In re SELECT TREE FARMS, INC., Debtor. In re George A. Schichtel and Debra G. Schichtel, Debtors.
    Nos. 12-10669 B, 12-10670 B.
    United States Bankruptcy Court, W.D. New York.
    Dec. 20, 2012.
    
      Hodgson Russ LLP, Garry M. Graber, Esq., of counsel, Steven W. Wells, Esq., of counsel, Buffalo, NY, for Evans Bank, N.A.
    Damon Morey LLP, William F. Savino, Esq., of counsel, Buffalo, NY, for Debtors.
   DECISION & ORDER

CARL L. BUCKI, Chief Judge.

The surviving debtors in these Chapter 11 cases have moved to defer the effective date of a conditional stipulation for stay relief. The central issue is whether the court can derive authority for the requested relief from section 105 of the Bankruptcy Code.

George A. Schichtel is the owner and president of Select Tree Farms, Inc., a corporation that operates a tree farm and wholesale nursery. On March 7, 2012, Select Tree Farms filed a petition for relief under Chapter 11 of the Bankruptcy Code, as did George A. Schichtel and his wife, Debra G. Schichtel. Immediately after the filing of their petitions, the debtors presented two “first day” motions. Seeking joint administration of the personal and corporate cases, the first of these motions was granted without opposition. The second motion sought authorization for use of cash collateral. As the primary secured creditor, Evans Bank, N.A., opposed this request. Hearings on this second motion were accordingly scheduled for March 13 and March 20. Before the court could render a decision, however, the parties reached a settlement. Accordingly, on March 26, 2012, this court entered a document entitled “Stipulation and Order Regarding Use of Cash Collateral by Debtor Select Tree Farms, Inc.”

The present dispute arises from the following language of paragraph 5 of the Stipulation and Order of March 26:

“No later than November 15, 2012, Select [Tree Farms] shall sell sufficient items of its equipment as is necessary to pay Evans from the net proceeds of such sales (after payment of costs of sale and liens superior to those of Evans) the sum of $200,000.00 for application to the principal amount of the Evans indebtedness. In the event that Select Tree fails to comply with this provision, Evans shall have the unqualified right to the immediate issuance of an order from the Bankruptcy Court without prior notice to any party terminating the automatic stay in favor of Evans upon the expiration of three business days’ prior telephonic or email notice to Select Tree (and/or its undersigned counsel), Farm Credit ... and the Office of the United States Trustee.... ”
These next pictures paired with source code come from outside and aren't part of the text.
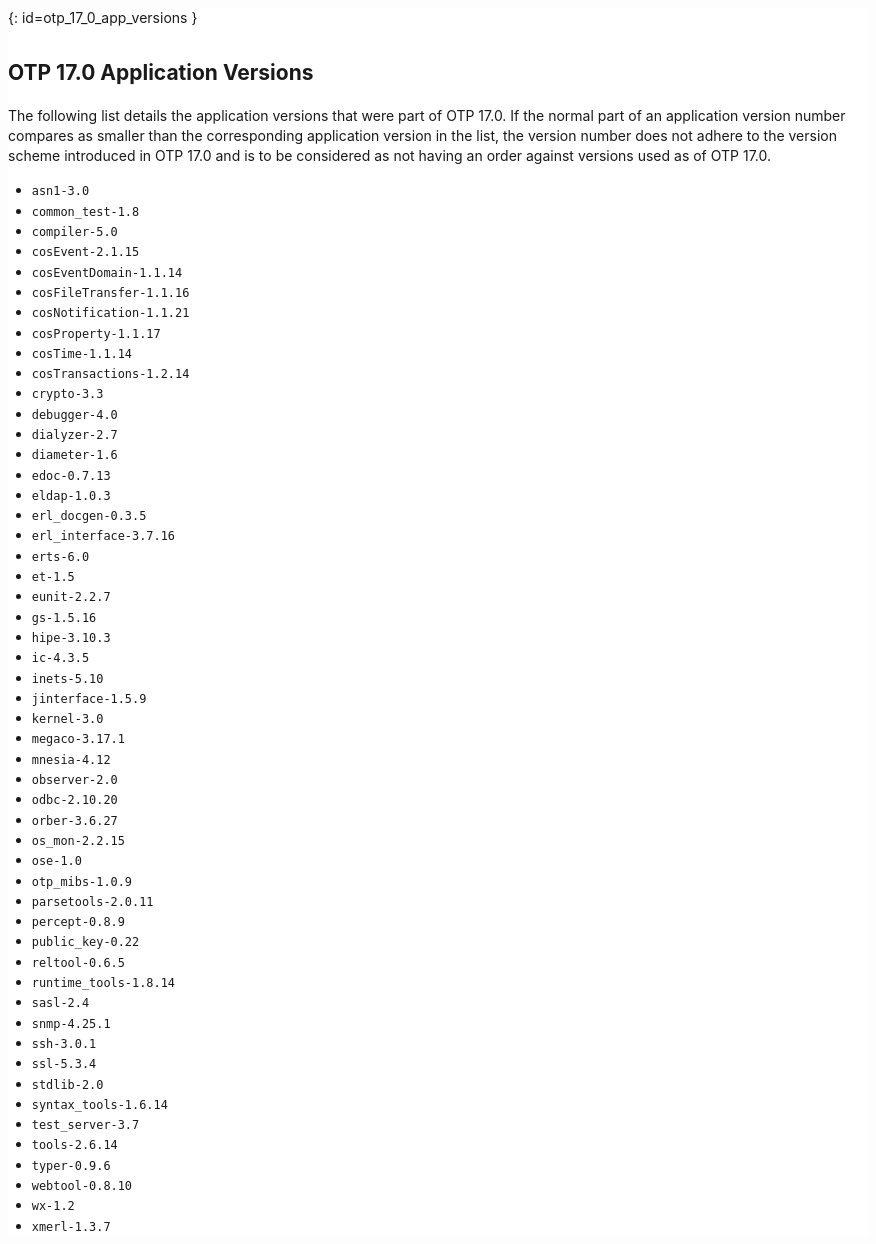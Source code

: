 [](){: id=otp_17_0_app_versions }
## OTP 17.0 Application Versions

The following list details the application versions that were part of OTP 17.0. If the normal part of an application version number compares as smaller than the corresponding application version in the list, the version number does not adhere to the version scheme introduced in OTP 17.0 and is to be considered as not having an order against versions used as of OTP 17.0.

* `asn1-3.0`
* `common_test-1.8`
* `compiler-5.0`
* `cosEvent-2.1.15`
* `cosEventDomain-1.1.14`
* `cosFileTransfer-1.1.16`
* `cosNotification-1.1.21`
* `cosProperty-1.1.17`
* `cosTime-1.1.14`
* `cosTransactions-1.2.14`
* `crypto-3.3`
* `debugger-4.0`
* `dialyzer-2.7`
* `diameter-1.6`
* `edoc-0.7.13`
* `eldap-1.0.3`
* `erl_docgen-0.3.5`
* `erl_interface-3.7.16`
* `erts-6.0`
* `et-1.5`
* `eunit-2.2.7`
* `gs-1.5.16`
* `hipe-3.10.3`
* `ic-4.3.5`
* `inets-5.10`
* `jinterface-1.5.9`
* `kernel-3.0`
* `megaco-3.17.1`
* `mnesia-4.12`
* `observer-2.0`
* `odbc-2.10.20`
* `orber-3.6.27`
* `os_mon-2.2.15`
* `ose-1.0`
* `otp_mibs-1.0.9`
* `parsetools-2.0.11`
* `percept-0.8.9`
* `public_key-0.22`
* `reltool-0.6.5`
* `runtime_tools-1.8.14`
* `sasl-2.4`
* `snmp-4.25.1`
* `ssh-3.0.1`
* `ssl-5.3.4`
* `stdlib-2.0`
* `syntax_tools-1.6.14`
* `test_server-3.7`
* `tools-2.6.14`
* `typer-0.9.6`
* `webtool-0.8.10`
* `wx-1.2`
* `xmerl-1.3.7`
By November 15, Select Tree Farms had failed either to liquidate any of its equipment or to pay any portion of the projected proceeds of $200,000 to Evans Bank. Consequently, on November 26, Evans Bank served notice that in three days, it would submit an order granting stay relief pursuant to paragraph 5 of the prior stipulation and order. Immediately upon receiving this notice, the debtors moved to modify the said paragraph 5, to extend for 45 days the deadline for sale and payment. On November 27, this court granted a request for a hearing on shortened notice, to the effect that a hearing on the debtors’ motion to modify paragraph 5 was scheduled for 10 A.M. on November 30. In response, Evans Bank opposes any extension of time and presses its application for an order lifting the automatic stay.

In his moving papers and at oral argument, counsel for the debtors asserted that special circumstances dictated a change in terms for the use of cash collateral. Debra Schichtel suffered a massive stroke approximately two months prior to the deadline for liquidation of the equipment. Life support was removed on October 22, but Mrs. Schichtel remained alive in a comatose condition until her death on November 14. Funeral services were held on November 19 in Orchard Park, New York, and a memorial service was conducted on November 23 near Grand Rapids, Michigan, where the elderly parents of the deceased co-debtor reside. Mrs. Schichtel is the mother of three children: a 17 year old boy and 12 year old twins. Counsel represents that George Schichtel has been preoccupied with family responsibilities and has been unable to focus on any sale of equipment. Because he acts as the chief manager for his business, the debtors assert a justifiable need to extend the deadline for a partial liquidation of equipment. Evans Bank does not dispute any of the debtors’ factual assertions, but nonetheless opposes any extension of time. While expressing sympathy for Mr. Schichtel’s loss, the bank’s attorney argues that the debtors should have made other or earlier arrangements for compliance with the sale stipulation. Noting that the extant stipulation and order granted an “unqualified right to immediate issuance of an order” for stay relief, the bank asks that the court grant stay relief without further delay.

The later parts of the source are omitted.